The data Start Marker

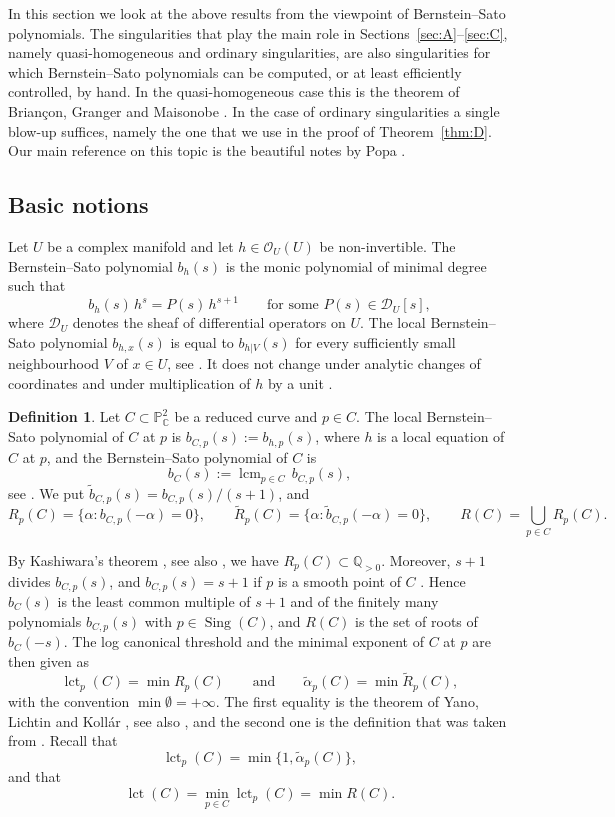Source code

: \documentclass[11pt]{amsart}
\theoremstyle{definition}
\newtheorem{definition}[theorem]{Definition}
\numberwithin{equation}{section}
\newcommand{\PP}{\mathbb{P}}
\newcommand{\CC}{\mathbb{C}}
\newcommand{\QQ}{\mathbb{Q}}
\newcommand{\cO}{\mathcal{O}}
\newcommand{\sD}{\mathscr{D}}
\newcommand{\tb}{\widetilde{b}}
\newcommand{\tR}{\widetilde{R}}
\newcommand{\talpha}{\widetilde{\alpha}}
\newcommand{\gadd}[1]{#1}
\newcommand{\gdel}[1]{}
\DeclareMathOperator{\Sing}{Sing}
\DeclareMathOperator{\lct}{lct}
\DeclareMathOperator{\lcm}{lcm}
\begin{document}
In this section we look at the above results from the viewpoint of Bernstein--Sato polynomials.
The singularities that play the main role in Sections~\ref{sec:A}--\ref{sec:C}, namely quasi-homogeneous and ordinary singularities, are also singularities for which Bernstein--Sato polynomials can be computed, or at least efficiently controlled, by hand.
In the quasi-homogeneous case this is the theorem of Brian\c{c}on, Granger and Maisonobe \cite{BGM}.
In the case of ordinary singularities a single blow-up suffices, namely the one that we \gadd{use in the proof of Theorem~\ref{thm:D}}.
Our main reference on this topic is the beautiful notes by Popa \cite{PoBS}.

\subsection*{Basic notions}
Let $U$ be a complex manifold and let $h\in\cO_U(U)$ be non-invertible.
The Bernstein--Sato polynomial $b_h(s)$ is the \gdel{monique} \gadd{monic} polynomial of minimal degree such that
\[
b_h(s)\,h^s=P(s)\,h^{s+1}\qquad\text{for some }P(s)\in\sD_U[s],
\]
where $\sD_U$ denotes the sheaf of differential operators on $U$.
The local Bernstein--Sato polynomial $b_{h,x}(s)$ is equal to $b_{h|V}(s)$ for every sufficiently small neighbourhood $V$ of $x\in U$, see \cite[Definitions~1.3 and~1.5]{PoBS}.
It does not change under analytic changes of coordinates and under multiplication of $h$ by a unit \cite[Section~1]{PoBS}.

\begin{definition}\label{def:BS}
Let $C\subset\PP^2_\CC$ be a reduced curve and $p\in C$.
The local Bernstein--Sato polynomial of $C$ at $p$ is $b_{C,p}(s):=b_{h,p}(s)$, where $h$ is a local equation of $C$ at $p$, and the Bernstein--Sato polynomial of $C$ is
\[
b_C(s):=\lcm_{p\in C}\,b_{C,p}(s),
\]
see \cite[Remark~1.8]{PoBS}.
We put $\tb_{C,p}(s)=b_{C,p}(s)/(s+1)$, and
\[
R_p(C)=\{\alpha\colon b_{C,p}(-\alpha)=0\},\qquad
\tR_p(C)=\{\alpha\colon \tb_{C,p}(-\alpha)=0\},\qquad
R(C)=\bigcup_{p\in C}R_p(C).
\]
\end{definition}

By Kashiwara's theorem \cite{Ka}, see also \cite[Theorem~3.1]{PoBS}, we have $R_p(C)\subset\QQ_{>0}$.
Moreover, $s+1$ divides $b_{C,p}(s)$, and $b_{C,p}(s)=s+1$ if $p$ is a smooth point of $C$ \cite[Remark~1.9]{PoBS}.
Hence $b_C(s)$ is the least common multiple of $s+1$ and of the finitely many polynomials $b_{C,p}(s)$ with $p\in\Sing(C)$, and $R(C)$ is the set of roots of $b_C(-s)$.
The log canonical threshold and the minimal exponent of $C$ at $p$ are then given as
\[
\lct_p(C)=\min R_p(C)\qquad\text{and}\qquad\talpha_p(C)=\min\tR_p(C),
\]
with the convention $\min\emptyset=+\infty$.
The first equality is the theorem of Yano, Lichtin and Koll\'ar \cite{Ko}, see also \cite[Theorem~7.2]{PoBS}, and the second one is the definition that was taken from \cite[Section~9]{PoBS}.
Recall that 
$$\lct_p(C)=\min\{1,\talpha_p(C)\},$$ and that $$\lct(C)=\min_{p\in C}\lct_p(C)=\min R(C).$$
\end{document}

The data End Marker
The data Start Marker

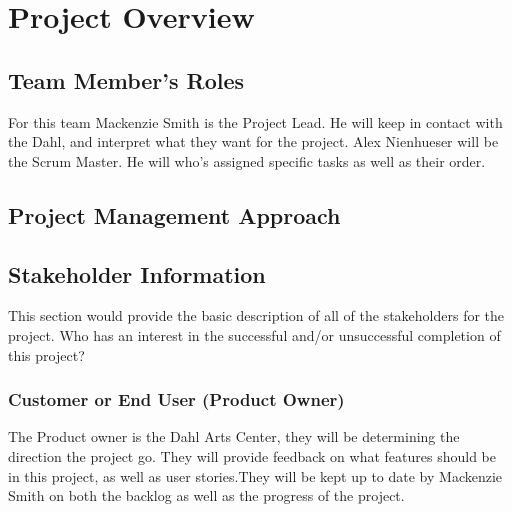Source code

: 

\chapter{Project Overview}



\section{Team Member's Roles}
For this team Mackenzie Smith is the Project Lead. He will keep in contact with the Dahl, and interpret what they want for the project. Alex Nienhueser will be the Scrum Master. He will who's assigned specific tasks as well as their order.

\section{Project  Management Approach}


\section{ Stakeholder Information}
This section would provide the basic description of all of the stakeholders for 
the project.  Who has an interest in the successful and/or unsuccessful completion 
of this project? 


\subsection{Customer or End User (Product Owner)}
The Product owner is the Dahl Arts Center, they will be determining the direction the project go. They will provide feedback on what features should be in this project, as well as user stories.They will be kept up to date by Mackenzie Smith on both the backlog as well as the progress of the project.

The data End Marker

• Work instructions
Where a line of the data contains the string "singularities", include it in a count, and state that count alone.

• Solution
2